How Thom Yorke came to score his first movie, a remake of cult classic Suspiriaby Helen Barlow
When the reticent frontman of art-rock giants Radiohead, Thom Yorke, said yes to scoring his first movie, it meant facing the media spotlight he’s done his best to avoid.
What took him so long? “I know, right,” says Yorke, who has been the voice and main songwriter for Radiohead since the influential British band formed in 1985. “But I don’t f---ing know.”
Surely he gets offers? “No, these are the first people really crazy enough to think I could do it,” says the softly spoken Englishman. “The only other people who have ever asked me – and I have a joke with my friend Ed Norton about this – was for Fight Club. But I was too strung out at that point as I’d just come off the OK Computer tour and I couldn’t even think straight, let alone do a soundtrack.”

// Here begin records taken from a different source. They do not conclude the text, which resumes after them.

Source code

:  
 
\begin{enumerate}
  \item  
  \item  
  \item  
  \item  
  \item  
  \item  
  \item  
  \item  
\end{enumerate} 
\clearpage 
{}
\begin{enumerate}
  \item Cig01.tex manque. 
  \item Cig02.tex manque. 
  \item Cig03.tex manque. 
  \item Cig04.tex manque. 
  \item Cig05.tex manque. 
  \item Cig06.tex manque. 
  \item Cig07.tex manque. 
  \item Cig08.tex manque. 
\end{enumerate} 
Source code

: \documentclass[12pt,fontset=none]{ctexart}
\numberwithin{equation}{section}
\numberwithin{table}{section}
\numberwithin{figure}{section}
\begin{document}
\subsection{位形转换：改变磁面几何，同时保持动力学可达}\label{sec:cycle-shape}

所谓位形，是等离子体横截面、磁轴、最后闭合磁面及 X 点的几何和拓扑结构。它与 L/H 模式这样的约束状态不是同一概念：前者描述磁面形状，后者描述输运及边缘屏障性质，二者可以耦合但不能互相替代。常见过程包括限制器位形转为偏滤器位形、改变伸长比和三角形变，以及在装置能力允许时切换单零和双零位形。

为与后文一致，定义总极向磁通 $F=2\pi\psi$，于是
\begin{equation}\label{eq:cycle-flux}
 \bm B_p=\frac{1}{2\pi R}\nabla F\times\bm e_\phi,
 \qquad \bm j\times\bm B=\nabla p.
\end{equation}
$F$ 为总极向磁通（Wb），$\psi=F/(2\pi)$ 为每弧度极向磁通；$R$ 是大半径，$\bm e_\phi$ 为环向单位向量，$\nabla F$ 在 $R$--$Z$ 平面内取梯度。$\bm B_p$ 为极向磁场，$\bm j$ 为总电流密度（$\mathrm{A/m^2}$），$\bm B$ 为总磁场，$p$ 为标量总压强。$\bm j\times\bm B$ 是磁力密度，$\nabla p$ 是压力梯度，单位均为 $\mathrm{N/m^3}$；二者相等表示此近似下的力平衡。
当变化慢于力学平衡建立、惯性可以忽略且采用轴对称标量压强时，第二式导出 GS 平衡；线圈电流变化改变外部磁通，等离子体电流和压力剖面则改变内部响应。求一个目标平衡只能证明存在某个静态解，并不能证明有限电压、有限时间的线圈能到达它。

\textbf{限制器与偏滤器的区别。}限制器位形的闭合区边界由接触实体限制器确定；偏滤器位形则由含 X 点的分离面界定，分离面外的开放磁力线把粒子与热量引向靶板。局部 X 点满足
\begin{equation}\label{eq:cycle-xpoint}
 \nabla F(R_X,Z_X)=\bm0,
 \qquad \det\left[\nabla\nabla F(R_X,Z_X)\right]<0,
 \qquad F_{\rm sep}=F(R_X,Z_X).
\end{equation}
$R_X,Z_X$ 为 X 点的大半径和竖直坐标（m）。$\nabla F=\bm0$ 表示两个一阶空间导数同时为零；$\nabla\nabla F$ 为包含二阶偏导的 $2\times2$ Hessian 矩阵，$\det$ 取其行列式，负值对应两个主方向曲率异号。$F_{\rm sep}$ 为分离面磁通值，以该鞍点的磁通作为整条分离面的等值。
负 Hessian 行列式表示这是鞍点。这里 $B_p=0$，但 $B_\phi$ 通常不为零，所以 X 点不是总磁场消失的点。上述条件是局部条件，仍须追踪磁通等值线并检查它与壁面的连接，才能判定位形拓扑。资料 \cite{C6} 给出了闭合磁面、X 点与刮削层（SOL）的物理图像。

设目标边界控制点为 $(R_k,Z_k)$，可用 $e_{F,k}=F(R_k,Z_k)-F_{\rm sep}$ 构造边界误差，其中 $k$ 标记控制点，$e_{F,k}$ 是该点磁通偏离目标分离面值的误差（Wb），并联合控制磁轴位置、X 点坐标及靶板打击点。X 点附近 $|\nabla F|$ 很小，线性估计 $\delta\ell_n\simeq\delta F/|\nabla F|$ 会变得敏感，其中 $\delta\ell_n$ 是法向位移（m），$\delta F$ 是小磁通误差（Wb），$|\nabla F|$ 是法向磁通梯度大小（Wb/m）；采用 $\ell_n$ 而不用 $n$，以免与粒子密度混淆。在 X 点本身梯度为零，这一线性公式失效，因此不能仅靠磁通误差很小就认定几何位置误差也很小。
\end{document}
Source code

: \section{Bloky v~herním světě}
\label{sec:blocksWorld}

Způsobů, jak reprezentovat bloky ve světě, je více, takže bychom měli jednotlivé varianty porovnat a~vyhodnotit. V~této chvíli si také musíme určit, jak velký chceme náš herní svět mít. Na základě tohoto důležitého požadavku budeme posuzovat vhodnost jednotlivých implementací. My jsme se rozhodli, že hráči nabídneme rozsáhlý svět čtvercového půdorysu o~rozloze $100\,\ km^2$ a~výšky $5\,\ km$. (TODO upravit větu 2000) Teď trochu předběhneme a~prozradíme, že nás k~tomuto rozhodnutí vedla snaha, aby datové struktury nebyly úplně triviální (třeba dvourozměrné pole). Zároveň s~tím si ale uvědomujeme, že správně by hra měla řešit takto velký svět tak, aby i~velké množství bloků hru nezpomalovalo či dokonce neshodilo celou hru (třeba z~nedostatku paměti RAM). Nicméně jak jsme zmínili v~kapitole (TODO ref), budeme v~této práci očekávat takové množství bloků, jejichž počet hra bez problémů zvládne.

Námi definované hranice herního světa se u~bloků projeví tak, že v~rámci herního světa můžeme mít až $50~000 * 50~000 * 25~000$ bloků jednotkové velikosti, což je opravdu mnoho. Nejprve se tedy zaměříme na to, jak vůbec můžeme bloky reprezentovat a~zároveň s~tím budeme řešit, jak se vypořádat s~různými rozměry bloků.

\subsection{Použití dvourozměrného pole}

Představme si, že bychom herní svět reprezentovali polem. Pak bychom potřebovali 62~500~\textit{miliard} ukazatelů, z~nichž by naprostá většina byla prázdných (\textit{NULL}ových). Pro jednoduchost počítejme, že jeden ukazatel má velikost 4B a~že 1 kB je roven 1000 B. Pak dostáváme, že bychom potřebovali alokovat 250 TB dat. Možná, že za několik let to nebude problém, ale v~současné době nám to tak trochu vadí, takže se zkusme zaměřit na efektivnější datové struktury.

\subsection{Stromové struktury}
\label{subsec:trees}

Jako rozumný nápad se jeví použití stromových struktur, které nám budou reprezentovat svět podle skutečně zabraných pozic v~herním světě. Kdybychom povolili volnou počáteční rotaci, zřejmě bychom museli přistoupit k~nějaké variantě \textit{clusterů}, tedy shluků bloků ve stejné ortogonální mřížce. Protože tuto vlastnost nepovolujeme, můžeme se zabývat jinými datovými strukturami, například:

Radiohead guitarist Jonny Greenwood, who has composed the music for every Paul Thomas Anderson film since 2007’s There Will Be Blood and won an Oscar nomination for Phantom Thread, offered advice. “Mostly, Jonny was taking the piss out of me because he knows how I work,” Yorke chuckles. “There’s a level of chaos that I go with. Jonny’s a little more methodical, but I’ve been watching him do this for years, so I sort of understood – but not really. He gave me a few tips: ‘Work in the abstract and don’t work to the screen because that’s not what you’re used to.’ He also said to work to the script before they start sending stuff, and in about three weeks I got most of the core ideas for where it would go.”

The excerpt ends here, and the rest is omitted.